◆ **Problem requirements**:
Please retype the records below exactly, leaving out any pictures.

◆ **Information given**:
====
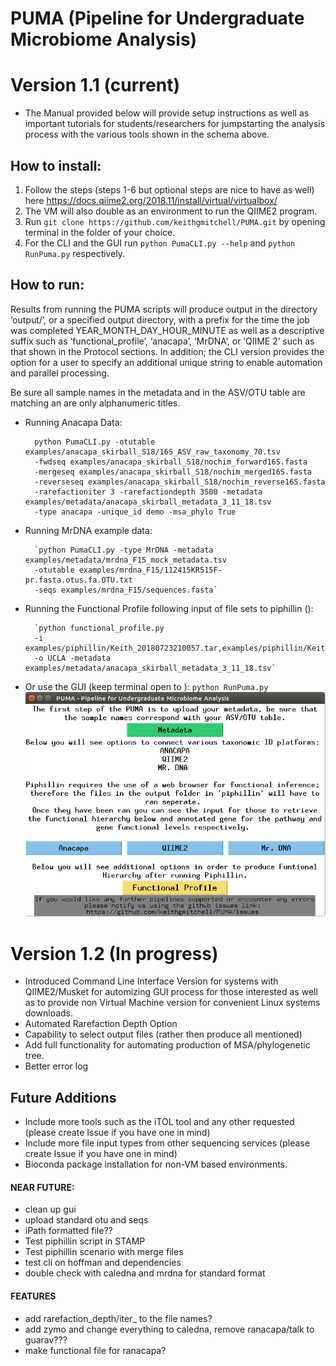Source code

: # PUMA (Pipeline for Undergraduate Microbiome Analysis)

# Version 1.1 (current)
+ The Manual provided below will provide setup instructions as well as important tutorials for 
students/researchers for jumpstarting the analysis process with the various tools shown in the 
schema above.

## How to install:

1. Follow the steps (steps 1-6 but optional steps are nice to have as well) here https://docs.qiime2.org/2018.11/install/virtual/virtualbox/
2. The VM will also double as an environment to run the QIIME2 program.
3. Run `git clone https://github.com/keithgmitchell/PUMA.git` by opening terminal in the folder of your choice.
4. For the CLI and the GUI run `python PumaCLI.py --help` and `python RunPuma.py` respectively.


## How to run:
Results from running the PUMA scripts will produce output in the directory ‘output/’, 
or a specified output directory, with a prefix for the time the job was completed YEAR_MONTH_DAY_HOUR_MINUTE 
as well as a descriptive suffix such as ‘functional_profile’, ‘anacapa’, ‘MrDNA’, or ‘QIIME 2’ such as that 
shown in the Protocol sections. In addition; the CLI version provides the option for a user to specify an additional 
unique string to enable automation and parallel processing.

Be sure all sample names in the metadata and in the ASV/OTU table are matching an are only alphanumeric titles.
+ Running Anacapa Data:

        python PumaCLI.py -otutable examples/anacapa_skirball_S18/16S_ASV_raw_taxonomy_70.tsv 
        -fwdseq examples/anacapa_skirball_S18/nochim_forward16S.fasta 
        -mergeseq examples/anacapa_skirball_S18/nochim_merged16S.fasta 
        -reverseseq examples/anacapa_skirball_S18/nochim_reverse16S.fasta 
        -rarefactioniter 3 -rarefactiondepth 3500 -metadata examples/metadata/anacapa_skirball_metadata_3_11_18.tsv 
        -type anacapa -unique_id demo -msa_phylo True

+ Running MrDNA example data:

        `python PumaCLI.py -type MrDNA -metadata examples/metadata/mrdna_F15_mock_metadata.tsv 
        -otutable examples/mrdna_F15/112415KR515F-pr.fasta.otus.fa.OTU.txt 
        -seqs examples/mrdna_F15/sequences.fasta`
        
+ Running the Functional Profile following input of file sets to piphillin ():  

        `python functional_profile.py 
        -i examples/piphillin/Keith_20180723210057.tar,examples/piphillin/Keith_20180723214258.tar 
        -o UCLA -metadata examples/metadata/anacapa_skirball_metadata_3_11_18.tsv`      

+ Or use the GUI (keep terminal open to ):
        `python RunPuma.py`
![PUMA GENERAL FLOWCHART](https://github.com/keithgmitchell/PUMA/blob/master/examples/PUMA_GUI.PNG)




# Version 1.2 (In progress)
+ Introduced Command Line Interface Version for systems with QIIME2/Musket for automizing GUI process for those 
interested as well as to provide non Virtual Machine version for convenient Linux systems downloads. 
+ Automated Rarefaction Depth Option
+ Capability to select output files (rather then produce all mentioned)
+ Add full functionality for automating production of MSA/phylogenetic tree.
+ Better error log

## Future Additions
+ Include more tools such as the iTOL tool and any other requested (please create Issue if you have one in mind)
+ Include more file input types from other sequencing services (please create Issue if you have one in mind)
+ Bioconda package installation for non-VM based environments.

#### NEAR FUTURE:
+ clean up gui
+ upload standard otu and seqs
+ iPath formatted file??
+ Test piphillin script in STAMP
+ Test piphillin scenario with merge files
+ test cli on hoffman and dependencies
+ double check with caledna and mrdna for standard format

#### FEATURES
+ add rarefaction_depth/iter_ to the file names?
+ add zymo and change everything to caledna, remove ranacapa/talk to guarav???
+ make functional file for ranacapa?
====
◆ **Task answer**:
Source code

: # PUMA (Pipeline for Undergraduate Microbiome Analysis)

# Version 1.1 (current)
+ The Manual provided below will provide setup instructions as well as important tutorials for 
students/researchers for jumpstarting the analysis process with the various tools shown in the 
schema above.

## How to install:

1. Follow the steps (steps 1-6 but optional steps are nice to have as well) here https://docs.qiime2.org/2018.11/install/virtual/virtualbox/
2. The VM will also double as an environment to run the QIIME2 program.
3. Run `git clone https://github.com/keithgmitchell/PUMA.git` by opening terminal in the folder of your choice.
4. For the CLI and the GUI run `python PumaCLI.py --help` and `python RunPuma.py` respectively.


## How to run:
Results from running the PUMA scripts will produce output in the directory ‘output/’, 
or a specified output directory, with a prefix for the time the job was completed YEAR_MONTH_DAY_HOUR_MINUTE 
as well as a descriptive suffix such as ‘functional_profile’, ‘anacapa’, ‘MrDNA’, or ‘QIIME 2’ such as that 
shown in the Protocol sections. In addition; the CLI version provides the option for a user to specify an additional 
unique string to enable automation and parallel processing.

Be sure all sample names in the metadata and in the ASV/OTU table are matching an are only alphanumeric titles.
+ Running Anacapa Data:

        python PumaCLI.py -otutable examples/anacapa_skirball_S18/16S_ASV_raw_taxonomy_70.tsv 
        -fwdseq examples/anacapa_skirball_S18/nochim_forward16S.fasta 
        -mergeseq examples/anacapa_skirball_S18/nochim_merged16S.fasta 
        -reverseseq examples/anacapa_skirball_S18/nochim_reverse16S.fasta 
        -rarefactioniter 3 -rarefactiondepth 3500 -metadata examples/metadata/anacapa_skirball_metadata_3_11_18.tsv 
        -type anacapa -unique_id demo -msa_phylo True

+ Running MrDNA example data:

        `python PumaCLI.py -type MrDNA -metadata examples/metadata/mrdna_F15_mock_metadata.tsv 
        -otutable examples/mrdna_F15/112415KR515F-pr.fasta.otus.fa.OTU.txt 
        -seqs examples/mrdna_F15/sequences.fasta`
        
+ Running the Functional Profile following input of file sets to piphillin ():  

        `python functional_profile.py 
        -i examples/piphillin/Keith_20180723210057.tar,examples/piphillin/Keith_20180723214258.tar 
        -o UCLA -metadata examples/metadata/anacapa_skirball_metadata_3_11_18.tsv`      

+ Or use the GUI (keep terminal open to ):
        `python RunPuma.py`
![PUMA GENERAL FLOWCHART](https://github.com/keithgmitchell/PUMA/blob/master/examples/PUMA_GUI.PNG)




# Version 1.2 (In progress)
+ Introduced Command Line Interface Version for systems with QIIME2/Musket for automizing GUI process for those 
interested as well as to provide non Virtual Machine version for convenient Linux systems downloads. 
+ Automated Rarefaction Depth Option
+ Capability to select output files (rather then produce all mentioned)
+ Add full functionality for automating production of MSA/phylogenetic tree.
+ Better error log

## Future Additions
+ Include more tools such as the iTOL tool and any other requested (please create Issue if you have one in mind)
+ Include more file input types from other sequencing services (please create Issue if you have one in mind)
+ Bioconda package installation for non-VM based environments.

#### NEAR FUTURE:
+ clean up gui
+ upload standard otu and seqs
+ iPath formatted file??
+ Test piphillin script in STAMP
+ Test piphillin scenario with merge files
+ test cli on hoffman and dependencies
+ double check with caledna and mrdna for standard format

#### FEATURES
+ add rarefaction_depth/iter_ to the file names?
+ add zymo and change everything to caledna, remove ranacapa/talk to guarav???
+ make functional file for ranacapa?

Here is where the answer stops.